[Prompt] Count how many lines below include the string "package", and give that number without anything else.

[The data]
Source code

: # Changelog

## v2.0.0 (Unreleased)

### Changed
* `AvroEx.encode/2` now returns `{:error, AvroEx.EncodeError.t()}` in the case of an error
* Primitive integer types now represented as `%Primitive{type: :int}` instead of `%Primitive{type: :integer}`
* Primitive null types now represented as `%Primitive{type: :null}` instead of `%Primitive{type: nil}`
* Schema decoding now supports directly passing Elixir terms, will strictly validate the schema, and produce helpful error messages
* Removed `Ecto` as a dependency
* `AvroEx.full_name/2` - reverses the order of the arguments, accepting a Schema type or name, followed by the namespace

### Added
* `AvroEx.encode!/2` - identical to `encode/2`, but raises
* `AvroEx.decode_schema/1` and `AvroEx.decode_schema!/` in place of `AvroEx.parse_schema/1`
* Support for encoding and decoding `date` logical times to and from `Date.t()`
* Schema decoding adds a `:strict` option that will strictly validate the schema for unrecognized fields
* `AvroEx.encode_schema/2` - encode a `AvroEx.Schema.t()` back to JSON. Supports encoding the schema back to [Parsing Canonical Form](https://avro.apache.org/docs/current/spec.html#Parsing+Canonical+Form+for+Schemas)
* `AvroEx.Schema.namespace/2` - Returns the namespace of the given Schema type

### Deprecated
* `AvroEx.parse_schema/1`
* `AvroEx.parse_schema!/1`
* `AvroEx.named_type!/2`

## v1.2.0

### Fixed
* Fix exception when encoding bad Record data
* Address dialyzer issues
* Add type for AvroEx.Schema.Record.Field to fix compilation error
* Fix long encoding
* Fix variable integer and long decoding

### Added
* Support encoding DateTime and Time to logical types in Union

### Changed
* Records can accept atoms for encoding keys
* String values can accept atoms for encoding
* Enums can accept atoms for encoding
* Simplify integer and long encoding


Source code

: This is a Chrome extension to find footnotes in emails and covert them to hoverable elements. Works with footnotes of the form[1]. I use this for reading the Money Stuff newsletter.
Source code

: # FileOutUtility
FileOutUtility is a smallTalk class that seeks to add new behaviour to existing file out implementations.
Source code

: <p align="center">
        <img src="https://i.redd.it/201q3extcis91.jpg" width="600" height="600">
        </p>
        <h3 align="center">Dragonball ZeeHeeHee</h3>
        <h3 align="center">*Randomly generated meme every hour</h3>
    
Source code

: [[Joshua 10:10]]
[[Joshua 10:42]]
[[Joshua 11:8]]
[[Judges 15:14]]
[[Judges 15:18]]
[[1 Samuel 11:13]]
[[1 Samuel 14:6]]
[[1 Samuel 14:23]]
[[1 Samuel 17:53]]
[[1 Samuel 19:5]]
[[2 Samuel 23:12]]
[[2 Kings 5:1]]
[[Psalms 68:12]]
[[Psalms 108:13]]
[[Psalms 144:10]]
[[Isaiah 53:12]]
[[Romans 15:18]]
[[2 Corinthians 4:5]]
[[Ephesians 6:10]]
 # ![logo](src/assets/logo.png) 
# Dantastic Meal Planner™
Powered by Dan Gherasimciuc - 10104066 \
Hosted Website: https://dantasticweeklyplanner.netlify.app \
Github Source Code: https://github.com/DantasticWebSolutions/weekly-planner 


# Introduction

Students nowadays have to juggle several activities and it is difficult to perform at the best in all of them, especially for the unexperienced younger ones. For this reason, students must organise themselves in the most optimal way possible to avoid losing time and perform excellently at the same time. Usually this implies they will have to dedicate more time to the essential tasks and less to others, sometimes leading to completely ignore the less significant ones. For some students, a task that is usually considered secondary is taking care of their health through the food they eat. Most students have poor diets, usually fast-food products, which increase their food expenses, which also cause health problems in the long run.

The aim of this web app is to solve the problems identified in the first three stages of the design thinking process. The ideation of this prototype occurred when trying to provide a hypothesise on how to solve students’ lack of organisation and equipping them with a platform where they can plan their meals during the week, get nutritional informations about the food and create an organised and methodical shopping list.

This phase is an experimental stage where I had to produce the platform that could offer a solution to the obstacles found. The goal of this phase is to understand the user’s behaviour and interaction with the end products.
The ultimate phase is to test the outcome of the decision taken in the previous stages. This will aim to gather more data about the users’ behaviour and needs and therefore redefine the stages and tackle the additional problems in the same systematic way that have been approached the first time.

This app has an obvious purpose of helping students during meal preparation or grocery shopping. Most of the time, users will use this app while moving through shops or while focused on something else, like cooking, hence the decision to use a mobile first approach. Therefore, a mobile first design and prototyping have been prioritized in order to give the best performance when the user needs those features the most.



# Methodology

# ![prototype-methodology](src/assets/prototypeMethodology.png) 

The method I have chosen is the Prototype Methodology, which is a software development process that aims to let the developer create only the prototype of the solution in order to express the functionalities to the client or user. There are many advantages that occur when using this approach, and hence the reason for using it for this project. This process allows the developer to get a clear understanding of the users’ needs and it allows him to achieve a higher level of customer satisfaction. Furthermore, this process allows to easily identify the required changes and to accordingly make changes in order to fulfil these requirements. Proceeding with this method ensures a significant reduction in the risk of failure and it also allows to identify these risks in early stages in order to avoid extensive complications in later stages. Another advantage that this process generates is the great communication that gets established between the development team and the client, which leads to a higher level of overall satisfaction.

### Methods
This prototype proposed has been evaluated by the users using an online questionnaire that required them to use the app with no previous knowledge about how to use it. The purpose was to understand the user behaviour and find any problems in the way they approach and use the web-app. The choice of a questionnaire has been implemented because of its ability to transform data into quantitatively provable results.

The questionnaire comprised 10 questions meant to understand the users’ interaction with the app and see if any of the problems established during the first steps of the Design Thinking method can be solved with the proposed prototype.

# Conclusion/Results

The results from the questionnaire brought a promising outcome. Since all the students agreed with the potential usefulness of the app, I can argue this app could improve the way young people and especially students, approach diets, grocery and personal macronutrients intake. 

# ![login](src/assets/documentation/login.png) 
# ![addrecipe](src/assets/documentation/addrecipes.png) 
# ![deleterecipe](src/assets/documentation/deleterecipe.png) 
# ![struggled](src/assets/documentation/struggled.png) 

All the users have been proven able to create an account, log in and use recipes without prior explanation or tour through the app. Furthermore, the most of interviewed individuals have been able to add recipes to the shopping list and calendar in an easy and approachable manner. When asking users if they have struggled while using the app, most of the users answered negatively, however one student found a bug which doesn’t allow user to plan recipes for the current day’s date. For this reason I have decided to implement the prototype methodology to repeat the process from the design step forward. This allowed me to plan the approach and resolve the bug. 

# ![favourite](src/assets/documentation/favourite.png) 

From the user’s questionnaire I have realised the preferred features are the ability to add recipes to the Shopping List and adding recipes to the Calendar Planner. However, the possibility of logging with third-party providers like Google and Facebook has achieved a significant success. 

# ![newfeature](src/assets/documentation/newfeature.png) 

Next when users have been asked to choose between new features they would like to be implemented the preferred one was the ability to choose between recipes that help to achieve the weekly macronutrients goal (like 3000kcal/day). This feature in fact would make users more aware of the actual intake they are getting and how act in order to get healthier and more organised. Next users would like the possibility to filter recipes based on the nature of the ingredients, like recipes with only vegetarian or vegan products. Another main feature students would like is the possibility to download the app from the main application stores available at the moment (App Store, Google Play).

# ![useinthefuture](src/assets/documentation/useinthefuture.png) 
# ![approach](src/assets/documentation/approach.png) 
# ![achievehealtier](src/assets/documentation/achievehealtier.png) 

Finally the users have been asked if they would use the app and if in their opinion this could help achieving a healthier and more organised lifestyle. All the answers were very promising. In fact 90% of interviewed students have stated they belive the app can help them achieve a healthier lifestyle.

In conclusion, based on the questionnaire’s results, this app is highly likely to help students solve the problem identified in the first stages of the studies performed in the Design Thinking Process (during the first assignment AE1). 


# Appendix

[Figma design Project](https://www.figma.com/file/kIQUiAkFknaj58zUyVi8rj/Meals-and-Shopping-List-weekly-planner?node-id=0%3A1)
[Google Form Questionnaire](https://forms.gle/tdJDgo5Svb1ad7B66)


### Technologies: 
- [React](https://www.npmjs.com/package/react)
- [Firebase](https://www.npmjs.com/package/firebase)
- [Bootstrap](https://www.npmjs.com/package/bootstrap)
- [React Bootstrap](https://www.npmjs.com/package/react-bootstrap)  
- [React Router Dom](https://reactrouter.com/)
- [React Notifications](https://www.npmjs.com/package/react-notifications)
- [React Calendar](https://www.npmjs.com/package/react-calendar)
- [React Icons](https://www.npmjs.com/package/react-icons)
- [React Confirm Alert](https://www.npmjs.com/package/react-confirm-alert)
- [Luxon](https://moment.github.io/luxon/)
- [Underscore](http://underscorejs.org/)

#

[Exercise result] 8